O Montilla o Mas será (dicho sin desmérito alguno para el resto de los candidatos) quien gobierne en Cataluña tras las próximas elecciones autonómicas. Esto es algo más que una probabilidad.Cosa distinta es si uno u otro necesitarán el apoyo de otras formaciones para configurar el gobierno. Ya se verá en su momento.Como es bien sabido son dos personalidades bien diferenciadas: el primero, un dirigente del socialismo moderado; el segundo, un dirigente calificado, ciertamente, como representante del nacionalismo catalán. En el caso de José Montilla las cosas parecen ser meridianamente claras: es, en efecto, un socialista moderado en la línea abierta de esa formación política catalana, cuyos referentes podrían ser los de Serra i Moret y Joan Reventós.Artur Mas, nacionalista, es fundamentalmente otra cosa: un exponente de la corriente política liberal ¿Se me ha escapado una improvisación? De ninguna de las maneras.
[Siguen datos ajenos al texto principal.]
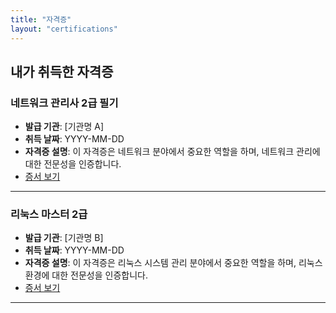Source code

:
 ```yaml
---
title: "자격증"
layout: "certifications"
---
```


## 내가 취득한 자격증

### 네트워크 관리사 2급 필기
- **발급 기관**: [기관명 A]
- **취득 날짜**: YYYY-MM-DD
- **자격증 설명**: 이 자격증은 네트워크 분야에서 중요한 역할을 하며, 네트워크 관리에 대한 전문성을 인증합니다.
- [증서 보기](license1.jpg)

---

### 리눅스 마스터 2급
- **발급 기관**: [기관명 B]
- **취득 날짜**: YYYY-MM-DD
- **자격증 설명**: 이 자격증은 리눅스 시스템 관리 분야에서 중요한 역할을 하며, 리눅스 환경에 대한 전문성을 인증합니다.
- [증서 보기](license2.jpg)

---
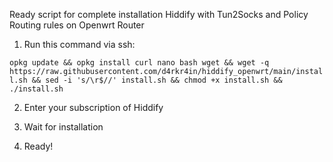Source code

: Ready script for complete installation Hiddify with Tun2Socks and Policy Routing rules on Openwrt Router

1. Run this command via ssh:

```opkg update && opkg install curl nano bash wget && wget -q https://raw.githubusercontent.com/d4rkr4in/hiddify_openwrt/main/install.sh && sed -i 's/\r$//' install.sh && chmod +x install.sh && ./install.sh```

2. Enter your subscription of Hiddify

3. Wait for installation

4. Ready!

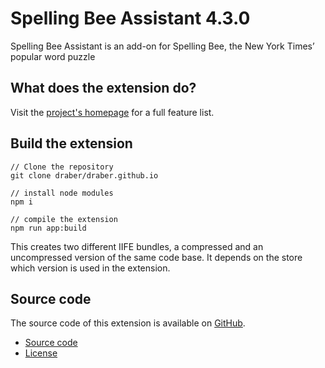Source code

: # Spelling Bee Assistant 4.3.0

Spelling Bee Assistant is an add-on for Spelling Bee, the New York Times’ popular word puzzle

## What does the extension do?
Visit the [project's homepage](https://spelling-bee-assistant.app/) for a full feature list.

## Build the extension

```
// Clone the repository
git clone draber/draber.github.io

// install node modules
npm i

// compile the extension
npm run app:build
```

This creates two different IIFE bundles, a compressed and an uncompressed version of the same code base. It depends on the store which version is used in the extension.

## Source code
The source code of this extension is available on [GitHub](https://github.com/draber/draber.github.io]). 

- [Source code](https://github.com/draber/draber.github.io/tree/main/src/app)
- [License](https://github.com/draber/draber.github.io/blob/main/LICENSE.md)
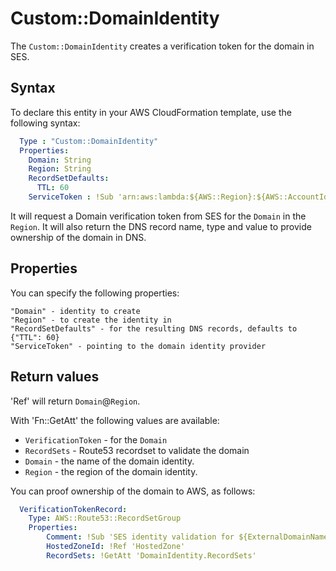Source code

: # Custom::DomainIdentity
The `Custom::DomainIdentity` creates a verification token for the domain in SES.

## Syntax
To declare this entity in your AWS CloudFormation template, use the following syntax:

```yaml
  Type : "Custom::DomainIdentity"
  Properties:
    Domain: String
    Region: String
    RecordSetDefaults:
      TTL: 60
    ServiceToken : !Sub 'arn:aws:lambda:${AWS::Region}:${AWS::AccountId}:function:binxio-cfn-ses-provider'
```
It will request a Domain verification token from SES for the `Domain` in the `Region`. It will also return 
the DNS record name, type and value to provide ownership of the domain in DNS. 


## Properties
You can specify the following properties:

    "Domain" - identity to create 
    "Region" - to create the identity in
    "RecordSetDefaults" - for the resulting DNS records, defaults to {"TTL": 60}
    "ServiceToken" - pointing to the domain identity provider

## Return values
'Ref' will return `Domain`@`Region`.

With 'Fn::GetAtt' the following values are available:

- `VerificationToken` - for the `Domain`
- `RecordSets` - Route53 recordset to validate the domain
- `Domain` - the name of the domain identity.
- `Region` - the region of the domain identity.

You can proof ownership of the domain to AWS, as follows:

```yaml
  VerificationTokenRecord:
    Type: AWS::Route53::RecordSetGroup
    Properties:
        Comment: !Sub 'SES identity validation for ${ExternalDomainName}'
        HostedZoneId: !Ref 'HostedZone'
        RecordSets: !GetAtt 'DomainIdentity.RecordSets'
```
El candidato de CiU pronunció concretamente a finales de noviembre del año pasado- una importante conferencia en la prestigiosa institución inglesa la London School of Economics. Repase el lector dicho texto, por ejemplo, en www.lafactoria.com (así en su versión catalana como castellana) y verá hasta qué punto el pensamiento más llamativo de este candidato es el liberalismo.Un analista político tan fino como el maestro Josep Ramoneda lo captó de inmediato. Y un servidor sostiene que es un liberal en su sentido prescriptivo. Debo dejar sentado que considero -faltaría más- el liberalismo tan constitucionalmente legítimo con el socialismo. Naturalmente, una cosa es lo legítimo y otra son mis preferencias.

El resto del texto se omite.